What is mod_authz_svn_db?
Posted by Christopher Wojno Sun, 19 Aug 2007 20:31:00 GMT
Abstract
The Authorization Subversion Database Apache Module is an implementation of database driven permissions of groups and individuals for subversion repositories. Think mod_authz_svn1 but instead of using a file to support your permissions, you can use a database. This will allow a single server repository collection the ability to host, control (via a web application with PHP/Ruby/ASP), and create permissions policies for multiple subversion repositories.
Motivation
While attending USC, Trevor Johns and I were stymied by the lack of companion collaboration software for classes which either required it or lent themselves well to practice with those tools. While most students e-mailed (or worse: shared their user accounts to share) their code, Trevor and I were the only ones with the resources to deploy a source code management server of our own. Even in our capstone classes where the use of subversion was attempted, it’s complexity quickly dazed the rest of the students and in my case, subversion fell by the wayside.

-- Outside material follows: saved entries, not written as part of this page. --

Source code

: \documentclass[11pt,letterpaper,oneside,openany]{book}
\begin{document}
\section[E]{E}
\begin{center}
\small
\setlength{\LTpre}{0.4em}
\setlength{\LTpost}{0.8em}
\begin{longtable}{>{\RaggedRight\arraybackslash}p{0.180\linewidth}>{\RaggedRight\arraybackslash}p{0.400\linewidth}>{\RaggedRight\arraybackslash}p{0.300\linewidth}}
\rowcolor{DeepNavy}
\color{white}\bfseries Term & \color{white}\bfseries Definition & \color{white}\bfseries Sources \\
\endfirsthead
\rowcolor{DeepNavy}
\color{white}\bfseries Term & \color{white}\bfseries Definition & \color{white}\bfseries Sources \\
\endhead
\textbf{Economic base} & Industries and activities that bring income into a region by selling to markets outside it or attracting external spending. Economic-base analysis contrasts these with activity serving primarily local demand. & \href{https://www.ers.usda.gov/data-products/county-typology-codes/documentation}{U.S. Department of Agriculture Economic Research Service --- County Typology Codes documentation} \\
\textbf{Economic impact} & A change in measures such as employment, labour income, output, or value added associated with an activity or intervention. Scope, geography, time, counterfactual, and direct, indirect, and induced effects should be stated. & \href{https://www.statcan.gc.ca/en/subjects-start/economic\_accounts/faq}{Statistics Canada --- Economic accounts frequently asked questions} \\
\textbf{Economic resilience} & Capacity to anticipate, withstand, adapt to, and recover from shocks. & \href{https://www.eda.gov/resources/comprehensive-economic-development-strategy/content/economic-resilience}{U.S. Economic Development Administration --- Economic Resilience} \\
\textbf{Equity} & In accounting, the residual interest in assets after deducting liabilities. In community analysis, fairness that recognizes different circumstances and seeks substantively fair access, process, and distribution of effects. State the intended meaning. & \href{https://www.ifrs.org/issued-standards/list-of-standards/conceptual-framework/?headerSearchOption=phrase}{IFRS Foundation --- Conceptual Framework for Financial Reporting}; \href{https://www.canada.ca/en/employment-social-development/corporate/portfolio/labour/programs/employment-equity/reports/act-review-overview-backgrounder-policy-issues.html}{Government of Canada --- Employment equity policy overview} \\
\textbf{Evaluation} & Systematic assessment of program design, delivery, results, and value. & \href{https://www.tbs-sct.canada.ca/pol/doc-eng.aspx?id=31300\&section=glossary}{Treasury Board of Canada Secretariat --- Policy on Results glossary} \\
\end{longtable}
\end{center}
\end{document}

Trevor had more luck, as he spent hours developing a smiling slide presentation which explained (with more clarity than my demonstration) the benefits and use of subversion. He succeeded in getting the class to use subversion, but the deployment was still a nightmare.
History
As you may or may not be aware, Trevor and I are members of UPE, a computer science honor society. That is related only in that Ross Boucher, a fellow member, suggested that UPE create some sort of software to manage subversion projects and permissions.
I took a special interest in the project and began planning its development. I realized that we would need two separate components, the web application to provide an interface for policy setting, and the means to enforce the policies. Enforcement fell to an Apache2 (sorry Apache1 users) module. I dubbed it the mod_authz_svn_db (Module Authorization Subversion Database) after mod_authz_svn, mod_authz_mysql, mod_authz_pgsql2, mod_authz_dbd.
As a small note of interest, there was a heated battle about just using a flat file with Subversion’s mod_dav_svn module (which already existed) to manage the permissions. However, the biggest problems concern flat-file parsing for thousands of users and repositories and concurrency (writing such a huge file is bound to provoke inconsistencies in permissions). That balloons to file-system level locking. Is it ugly enough for you yet? Imagine parsing a 5,000+ line authorization file in a PHP application to figure out who has access to what. Then, imagine WRITING that data back to the file. And whatever help you if your PHP application hiccups mid-write. BYE BYE file! Better write a backup script! See why I wanted a database back-end? I’m not saying it’s impossible, it’s just not for me and maybe not for you.
Structure
I wanted this module to be useful for more than just our little web application (SwitchYard). There is no reason why other people should be forced to use our web application for use with subversion. I therefore, designed it to be as modular as possible. Mod_authz_svn_db has nothing to do with SwitchYard. You are able to use it in conjunction with other implementations.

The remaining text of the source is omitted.